→ WHAT IS REQUIRED: Nothing before the line containing "的响应头信息。该状态是新加入 HTTP 1.1 的。" should appear; please restate that line and every later line word for word through the end of the listing.

Content starts

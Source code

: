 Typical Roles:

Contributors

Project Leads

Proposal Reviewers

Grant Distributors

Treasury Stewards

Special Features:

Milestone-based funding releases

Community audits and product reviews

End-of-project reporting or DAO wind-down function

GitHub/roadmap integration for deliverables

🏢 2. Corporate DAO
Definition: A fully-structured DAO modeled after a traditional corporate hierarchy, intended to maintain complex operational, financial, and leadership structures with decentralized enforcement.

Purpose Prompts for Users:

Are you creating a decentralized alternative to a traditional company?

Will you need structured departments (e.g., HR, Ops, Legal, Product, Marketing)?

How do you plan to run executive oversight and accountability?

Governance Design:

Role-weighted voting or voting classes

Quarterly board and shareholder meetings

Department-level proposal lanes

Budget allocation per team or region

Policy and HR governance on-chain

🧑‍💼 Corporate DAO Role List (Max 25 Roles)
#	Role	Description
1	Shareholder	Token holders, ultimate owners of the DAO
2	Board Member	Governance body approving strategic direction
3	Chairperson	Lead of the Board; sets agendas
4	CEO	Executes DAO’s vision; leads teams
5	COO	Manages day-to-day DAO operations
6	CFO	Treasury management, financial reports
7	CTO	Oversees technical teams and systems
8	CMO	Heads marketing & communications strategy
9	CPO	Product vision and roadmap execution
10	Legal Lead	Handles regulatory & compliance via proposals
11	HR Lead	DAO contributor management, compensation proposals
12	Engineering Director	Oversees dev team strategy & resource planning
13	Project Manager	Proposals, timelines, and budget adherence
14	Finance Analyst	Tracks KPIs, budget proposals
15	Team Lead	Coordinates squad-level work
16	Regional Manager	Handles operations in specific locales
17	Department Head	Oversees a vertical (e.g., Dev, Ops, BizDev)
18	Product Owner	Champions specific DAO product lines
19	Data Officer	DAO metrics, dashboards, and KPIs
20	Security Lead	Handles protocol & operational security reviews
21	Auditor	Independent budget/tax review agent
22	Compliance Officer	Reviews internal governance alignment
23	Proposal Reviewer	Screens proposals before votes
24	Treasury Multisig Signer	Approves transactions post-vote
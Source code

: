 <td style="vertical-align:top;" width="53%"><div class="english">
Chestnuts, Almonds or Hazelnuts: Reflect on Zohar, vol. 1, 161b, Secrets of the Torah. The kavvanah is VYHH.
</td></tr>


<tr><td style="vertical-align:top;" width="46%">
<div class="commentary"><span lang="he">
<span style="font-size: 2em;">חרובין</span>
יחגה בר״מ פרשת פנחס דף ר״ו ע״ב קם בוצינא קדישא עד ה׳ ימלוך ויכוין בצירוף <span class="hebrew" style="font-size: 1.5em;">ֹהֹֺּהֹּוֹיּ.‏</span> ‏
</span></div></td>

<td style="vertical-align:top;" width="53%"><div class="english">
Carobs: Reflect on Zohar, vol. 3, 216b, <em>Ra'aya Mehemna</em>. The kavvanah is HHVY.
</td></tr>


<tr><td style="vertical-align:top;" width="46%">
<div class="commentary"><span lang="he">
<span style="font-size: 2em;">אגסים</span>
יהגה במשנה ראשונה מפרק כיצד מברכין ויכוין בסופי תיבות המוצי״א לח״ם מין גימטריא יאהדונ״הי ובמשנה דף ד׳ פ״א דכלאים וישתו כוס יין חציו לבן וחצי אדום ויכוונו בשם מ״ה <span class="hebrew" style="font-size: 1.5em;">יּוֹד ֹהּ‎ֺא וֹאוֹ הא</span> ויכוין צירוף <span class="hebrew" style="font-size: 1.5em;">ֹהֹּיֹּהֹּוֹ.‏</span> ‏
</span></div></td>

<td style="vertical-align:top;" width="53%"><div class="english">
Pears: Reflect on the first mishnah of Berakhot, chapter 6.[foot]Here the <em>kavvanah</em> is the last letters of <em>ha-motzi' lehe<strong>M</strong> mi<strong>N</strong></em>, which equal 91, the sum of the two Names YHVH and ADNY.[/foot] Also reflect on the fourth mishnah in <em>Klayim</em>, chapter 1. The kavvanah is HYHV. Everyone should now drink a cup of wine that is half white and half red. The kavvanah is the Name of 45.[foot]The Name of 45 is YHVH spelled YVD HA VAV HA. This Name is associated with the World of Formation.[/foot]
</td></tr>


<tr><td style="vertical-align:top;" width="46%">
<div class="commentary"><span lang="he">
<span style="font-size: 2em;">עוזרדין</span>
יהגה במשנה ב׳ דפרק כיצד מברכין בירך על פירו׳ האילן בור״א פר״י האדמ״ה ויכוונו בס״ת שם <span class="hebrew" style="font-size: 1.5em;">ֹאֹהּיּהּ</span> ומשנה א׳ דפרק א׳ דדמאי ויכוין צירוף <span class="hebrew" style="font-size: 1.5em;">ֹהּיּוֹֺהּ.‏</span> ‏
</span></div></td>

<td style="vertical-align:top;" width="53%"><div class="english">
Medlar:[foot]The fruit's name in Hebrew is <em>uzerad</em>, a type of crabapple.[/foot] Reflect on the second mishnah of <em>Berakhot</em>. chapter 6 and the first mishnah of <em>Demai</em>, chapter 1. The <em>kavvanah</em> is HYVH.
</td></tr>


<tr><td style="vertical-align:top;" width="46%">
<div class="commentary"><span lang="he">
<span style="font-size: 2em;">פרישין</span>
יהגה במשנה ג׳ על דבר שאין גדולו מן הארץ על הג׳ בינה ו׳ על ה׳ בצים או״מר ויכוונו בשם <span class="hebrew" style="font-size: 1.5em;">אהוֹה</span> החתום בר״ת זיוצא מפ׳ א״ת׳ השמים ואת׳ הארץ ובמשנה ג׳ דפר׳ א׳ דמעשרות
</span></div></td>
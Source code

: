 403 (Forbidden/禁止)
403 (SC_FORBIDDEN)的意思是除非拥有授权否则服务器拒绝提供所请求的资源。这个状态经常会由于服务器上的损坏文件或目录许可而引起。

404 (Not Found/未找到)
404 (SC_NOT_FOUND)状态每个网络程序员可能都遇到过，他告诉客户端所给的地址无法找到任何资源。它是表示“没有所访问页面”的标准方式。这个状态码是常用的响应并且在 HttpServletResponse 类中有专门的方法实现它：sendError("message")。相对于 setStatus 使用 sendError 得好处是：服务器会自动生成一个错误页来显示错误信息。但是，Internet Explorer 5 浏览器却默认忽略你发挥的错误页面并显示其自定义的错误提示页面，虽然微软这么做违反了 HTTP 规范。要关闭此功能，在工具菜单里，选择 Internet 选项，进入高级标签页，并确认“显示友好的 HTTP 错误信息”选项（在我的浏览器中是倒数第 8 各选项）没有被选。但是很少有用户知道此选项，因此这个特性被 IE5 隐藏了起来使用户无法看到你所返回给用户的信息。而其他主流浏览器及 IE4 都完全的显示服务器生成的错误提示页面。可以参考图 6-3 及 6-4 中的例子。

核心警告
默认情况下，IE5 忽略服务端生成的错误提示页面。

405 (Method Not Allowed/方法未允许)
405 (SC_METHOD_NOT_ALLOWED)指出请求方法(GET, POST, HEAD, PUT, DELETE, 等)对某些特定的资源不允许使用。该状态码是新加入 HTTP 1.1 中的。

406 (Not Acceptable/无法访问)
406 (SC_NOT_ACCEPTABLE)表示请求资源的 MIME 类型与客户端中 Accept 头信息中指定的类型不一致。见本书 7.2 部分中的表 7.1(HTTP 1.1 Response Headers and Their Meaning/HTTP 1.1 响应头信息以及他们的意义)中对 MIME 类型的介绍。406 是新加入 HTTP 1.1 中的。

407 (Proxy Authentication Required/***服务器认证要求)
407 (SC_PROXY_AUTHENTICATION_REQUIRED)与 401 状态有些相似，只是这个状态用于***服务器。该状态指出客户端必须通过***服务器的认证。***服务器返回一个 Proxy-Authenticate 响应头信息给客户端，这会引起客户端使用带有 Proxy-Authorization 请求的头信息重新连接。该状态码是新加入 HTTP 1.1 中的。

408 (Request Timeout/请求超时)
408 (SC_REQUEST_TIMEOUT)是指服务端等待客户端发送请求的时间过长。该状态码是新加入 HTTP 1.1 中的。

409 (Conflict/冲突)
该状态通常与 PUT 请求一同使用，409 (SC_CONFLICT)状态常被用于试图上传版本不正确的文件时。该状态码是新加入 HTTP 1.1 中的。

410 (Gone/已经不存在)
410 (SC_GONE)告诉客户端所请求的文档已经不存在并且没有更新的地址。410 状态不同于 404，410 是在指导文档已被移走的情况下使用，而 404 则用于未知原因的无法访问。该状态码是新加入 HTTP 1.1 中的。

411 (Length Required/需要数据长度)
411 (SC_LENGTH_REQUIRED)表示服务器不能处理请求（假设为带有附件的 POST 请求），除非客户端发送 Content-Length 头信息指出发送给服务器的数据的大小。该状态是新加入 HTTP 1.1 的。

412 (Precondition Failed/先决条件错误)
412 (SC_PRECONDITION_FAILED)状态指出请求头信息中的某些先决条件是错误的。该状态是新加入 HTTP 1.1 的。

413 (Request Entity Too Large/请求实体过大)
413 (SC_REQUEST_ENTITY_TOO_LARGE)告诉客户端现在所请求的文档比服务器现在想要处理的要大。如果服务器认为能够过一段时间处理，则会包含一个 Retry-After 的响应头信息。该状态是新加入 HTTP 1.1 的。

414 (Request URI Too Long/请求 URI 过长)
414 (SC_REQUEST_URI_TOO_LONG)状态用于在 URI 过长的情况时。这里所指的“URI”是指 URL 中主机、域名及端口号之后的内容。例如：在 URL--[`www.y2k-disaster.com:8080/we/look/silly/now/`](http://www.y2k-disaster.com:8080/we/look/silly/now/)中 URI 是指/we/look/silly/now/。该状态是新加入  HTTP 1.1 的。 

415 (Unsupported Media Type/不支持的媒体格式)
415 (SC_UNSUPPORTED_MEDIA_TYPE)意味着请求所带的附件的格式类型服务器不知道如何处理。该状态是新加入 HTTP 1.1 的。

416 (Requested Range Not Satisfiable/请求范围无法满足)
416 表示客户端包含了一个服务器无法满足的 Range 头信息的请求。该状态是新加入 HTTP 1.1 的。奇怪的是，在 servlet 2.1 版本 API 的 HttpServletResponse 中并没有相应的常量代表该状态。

Content ends

→ SOLUTION:
413 (SC_REQUEST_ENTITY_TOO_LARGE)告诉客户端现在所请求的文档比服务器现在想要处理的要大。如果服务器认为能够过一段时间处理，则会包含一个 Retry-After 的响应头信息。该状态是新加入 HTTP 1.1 的。

414 (Request URI Too Long/请求 URI 过长)
414 (SC_REQUEST_URI_TOO_LONG)状态用于在 URI 过长的情况时。这里所指的“URI”是指 URL 中主机、域名及端口号之后的内容。例如：在 URL--[`www.y2k-disaster.com:8080/we/look/silly/now/`](http://www.y2k-disaster.com:8080/we/look/silly/now/)中 URI 是指/we/look/silly/now/。该状态是新加入  HTTP 1.1 的。 

415 (Unsupported Media Type/不支持的媒体格式)
415 (SC_UNSUPPORTED_MEDIA_TYPE)意味着请求所带的附件的格式类型服务器不知道如何处理。该状态是新加入 HTTP 1.1 的。

416 (Requested Range Not Satisfiable/请求范围无法满足)
416 表示客户端包含了一个服务器无法满足的 Range 头信息的请求。该状态是新加入 HTTP 1.1 的。奇怪的是，在 servlet 2.1 版本 API 的 HttpServletResponse 中并没有相应的常量代表该状态。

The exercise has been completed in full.